- TRY IT: Can you quote the lines below exactly, starting at the line with "## Code Style" and going through the last one?

- Source records:
_ _ _ _

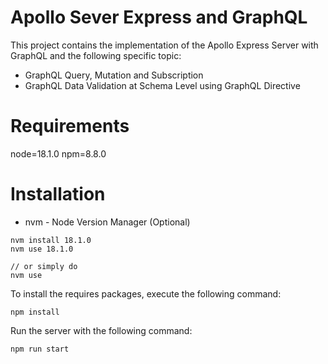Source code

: # Apollo Sever Express and GraphQL
This project contains the implementation of the Apollo Express Server with GraphQL and the following specific topic:
- GraphQL Query, Mutation and Subscription
- GraphQL Data Validation at Schema Level using GraphQL Directive

# Requirements
node=18.1.0
npm=8.8.0

# Installation
- nvm - Node Version Manager (Optional)
```
nvm install 18.1.0
nvm use 18.1.0

// or simply do
nvm use
```

To install the requires packages, execute the following command:
```
npm install
```

Run the server with the following command:
```
npm run start
```
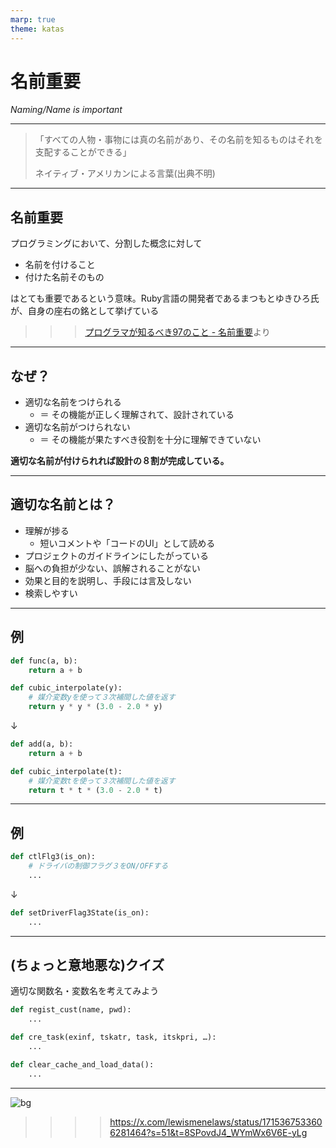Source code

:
 ```yaml
---
marp: true
theme: katas
---
```

<!-- 
size: 16:9
paginate: true
-->
<!-- header: 勉強会#-->
<script type="module">
  import mermaid from 'https://cdn.jsdelivr.net/npm/mermaid@10/dist/mermaid.esm.min.mjs';
  mermaid.initialize({ startOnLoad: true });
</script>

# 名前重要

_Naming/Name is important_

---

> 「すべての人物・事物には真の名前があり、その名前を知るものはそれを支配することができる」  
> 
> ネイティブ・アメリカンによる言葉(出典不明)

<!-- 旧約聖書の神の名は、正しく発音できないよう「YHWH」になっている。グリム童話の「ルンペルシュティルツヒェン」（独: Rumpelstilzchen）もある。他にも千と千尋の神隠しでは湯婆婆が名前を知って支配しているなど、名前を理解することの重要性は枚挙にいとまがない -->

---

## 名前重要

プログラミングにおいて、分割した概念に対して

* 名前を付けること
* 付けた名前そのもの

はとても重要であるという意味。Ruby言語の開発者であるまつもとゆきひろ氏が、自身の座右の銘として挙げている

>>> [プログラマが知るべき97のこと - 名前重要](https://xn--97-273ae6a4irb6e2hsoiozc2g4b8082p.com/%E3%82%A8%E3%83%83%E3%82%BB%E3%82%A4/%E5%90%8D%E5%89%8D%E9%87%8D%E8%A6%81/)より

---

## なぜ？

* 適切な名前をつけられる
    * ＝ その機能が正しく理解されて、設計されている
* 適切な名前がつけられない
    * ＝ その機能が果たすべき役割を十分に理解できていない

**適切な名前が付けられれば設計の８割が完成している。**

---

## 適切な名前とは？

* 理解が捗る
    * 短いコメントや「コードのUI」として読める
* プロジェクトのガイドラインにしたがっている
* 脳への負担が少ない、誤解されることがない
* 効果と目的を説明し、手段には言及しない
* 検索しやすい

---

## 例

```py
def func(a, b):
    return a + b

def cubic_interpolate(y):
    # 媒介変数yを使って３次補間した値を返す
    return y * y * (3.0 - 2.0 * y)
```
↓
```py
def add(a, b):
    return a + b

def cubic_interpolate(t):
    # 媒介変数tを使って３次補間した値を返す
    return t * t * (3.0 - 2.0 * t)
```

---

## 例

```py
def ctlFlg3(is_on):
    # ドライバの制御フラグ３をON/OFFする
    ...
```
↓
```py
def setDriverFlag3State(is_on):
    ...
```

---

## (ちょっと意地悪な)クイズ

適切な関数名・変数名を考えてみよう

```py
def regist_cust(name, pwd):
    ...

def cre_task(exinf, tskatr, task, itskpri, …):
    ...

def clear_cache_and_load_data():
    ...
```

---

![bg](https://pbs.twimg.com/media/F841re7XIAA67ad?format=jpg&name=large)

>>>> https://x.com/lewismenelaws/status/1715367533606281464?s=51&t=8SPovdJ4_WYmWx6V6E-yLg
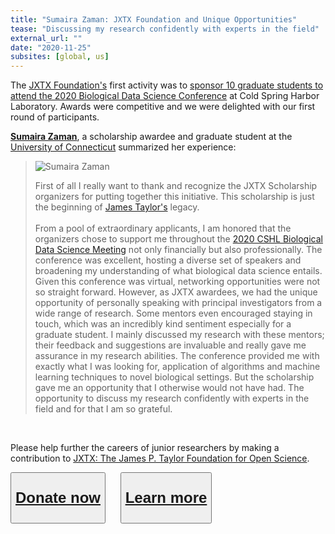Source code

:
 ```yaml
---
title: "Sumaira Zaman: JXTX Foundation and Unique Opportunities"
tease: "Discussing my research confidently with experts in the field"
external_url: ""
date: "2020-11-25"
subsites: [global, us]
---
```


The [JXTX Foundation's](/jxtx/foundation/) first activity was to [sponsor 10 graduate students to attend the 2020 Biological Data Science Conference](/news/2020-10-jxtx-awardees/) at Cold Spring Harbor Laboratory.  Awards were competitive and we were delighted with our first round of participants.

**[Sumaira Zaman](https://sumairazaman.weebly.com/)**, a scholarship awardee and graduate student at the [University of Connecticut](https://uconn.edu/) summarized her experience:

<blockquote class="blockquote">

<img src="/news/2020-10-jxtx-awardees/sumaira.jpg" alt="Sumaira Zaman" class="float-right" style="max-width: 10rem;" />

First of all I really want to thank and recognize the JXTX Scholarship organizers for putting together this initiative. This scholarship is just the beginning of [James Taylor's](/jxtx/) legacy.
<br /><br />
From a pool of extraordinary applicants, I am honored that the organizers chose to support me throughout the [2020 CSHL Biological Data Science Meeting](https://meetings.cshl.edu/meetings.aspx?meet=DATA&year=20) not only financially but also professionally. The conference was excellent, hosting a diverse set of speakers and broadening my understanding of what biological data science entails. Given this conference was virtual, networking opportunities were not so straight forward. However, as JXTX awardees, we had the unique opportunity of personally speaking with principal investigators from a wide range of research. Some mentors even encouraged staying in touch, which was an incredibly kind sentiment especially for a graduate student. I mainly discussed my research with these mentors; their feedback and suggestions are invaluable and really gave me assurance in my research abilities. The conference provided me with exactly what I was looking for, application of algorithms and machine learning techniques to novel biological settings. But the scholarship gave me an opportunity that I otherwise would not have had. The opportunity to discuss my research confidently with experts in the field and for that I am so grateful.
</blockquote>

<br />

Please help further the careers of junior researchers by making a contribution to [JXTX: The James P. Taylor Foundation for Open Science](/jxtx/foundation/).

<div class="text-center">
<button type="button" class="btn btn-secondary" style="font-size: x-large; font-weight: 600;">

[Donate now](https://jxtxfoundation.org/donate)

</button> &nbsp;&nbsp;&nbsp;&nbsp; <button type="button" class="btn btn-secondary" style="font-size: x-large; font-weight: 600;">

[Learn more](/jxtx/foundation/)

</button>
</div>

<br />
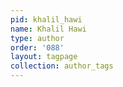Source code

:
 ```yaml
---
pid: khalil_hawi
name: Khalil Hawi
type: author
order: '088'
layout: tagpage
collection: author_tags
---
```

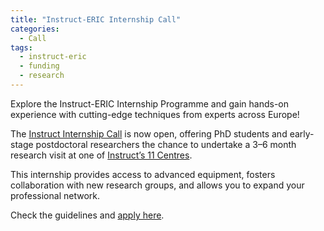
 ```yaml
---
title: "Instruct-ERIC Internship Call"
categories:
  - Call
tags:
  - instruct-eric
  - funding
  - research
---
```


Explore the Instruct-ERIC Internship Programme and gain hands-on experience with cutting-edge techniques from experts across Europe!

The [Instruct Internship Call](https://instruct-eric.org/submit-call/18th-instruct-eric-internship-call) is now open, offering PhD students and early-stage postdoctoral researchers the chance to undertake a 3–6 month research visit at one of [Instruct’s 11 Centres](https://instruct-eric.org/centre).

This internship provides access to advanced equipment, fosters collaboration with new research groups, and allows you to expand your professional network.

Check the guidelines and [apply here](https://instruct-eric.org/submit-call/18th-instruct-eric-internship-call).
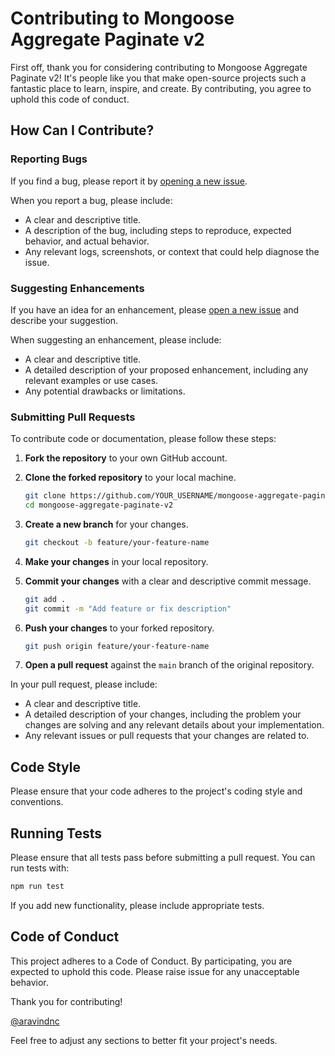 # Contributing to Mongoose Aggregate Paginate v2

First off, thank you for considering contributing to Mongoose Aggregate Paginate v2! It's people like you that make open-source projects such a fantastic place to learn, inspire, and create. By contributing, you agree to uphold this code of conduct.

## How Can I Contribute?

### Reporting Bugs

If you find a bug, please report it by [opening a new issue](https://github.com/aravindnc/mongoose-aggregate-paginate-v2/issues).

When you report a bug, please include:

- A clear and descriptive title.
- A description of the bug, including steps to reproduce, expected behavior, and actual behavior.
- Any relevant logs, screenshots, or context that could help diagnose the issue.

### Suggesting Enhancements

If you have an idea for an enhancement, please [open a new issue](https://github.com/aravindnc/mongoose-aggregate-paginate-v2/issues) and describe your suggestion.

When suggesting an enhancement, please include:

- A clear and descriptive title.
- A detailed description of your proposed enhancement, including any relevant examples or use cases.
- Any potential drawbacks or limitations.

### Submitting Pull Requests

To contribute code or documentation, please follow these steps:

1. **Fork the repository** to your own GitHub account.

2. **Clone the forked repository** to your local machine.

   ```sh
   git clone https://github.com/YOUR_USERNAME/mongoose-aggregate-paginate-v2.git
   cd mongoose-aggregate-paginate-v2
   ```

3. **Create a new branch** for your changes.

   ```sh
   git checkout -b feature/your-feature-name
   ```

4. **Make your changes** in your local repository.

5. **Commit your changes** with a clear and descriptive commit message.

   ```sh
   git add .
   git commit -m "Add feature or fix description"
   ```

6. **Push your changes** to your forked repository.

   ```sh
   git push origin feature/your-feature-name
   ```

7. **Open a pull request** against the `main` branch of the original repository.

In your pull request, please include:

- A clear and descriptive title.
- A detailed description of your changes, including the problem your changes are solving and any relevant details about your implementation.
- Any relevant issues or pull requests that your changes are related to.

## Code Style

Please ensure that your code adheres to the project's coding style and conventions.

## Running Tests

Please ensure that all tests pass before submitting a pull request. You can run tests with:

```sh
npm run test
```

If you add new functionality, please include appropriate tests.

## Code of Conduct

This project adheres to a Code of Conduct. By participating, you are expected to uphold this code. Please raise issue for any unacceptable behavior.

Thank you for contributing!

[@aravindnc](https://github.com/aravindnc)

Feel free to adjust any sections to better fit your project's needs.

_ _ _ _

- RESULT:
## Code Style

Please ensure that your code adheres to the project's coding style and conventions.

## Running Tests

Please ensure that all tests pass before submitting a pull request. You can run tests with:

```sh
npm run test
```

If you add new functionality, please include appropriate tests.

## Code of Conduct

This project adheres to a Code of Conduct. By participating, you are expected to uphold this code. Please raise issue for any unacceptable behavior.

Thank you for contributing!

[@aravindnc](https://github.com/aravindnc)

Feel free to adjust any sections to better fit your project's needs.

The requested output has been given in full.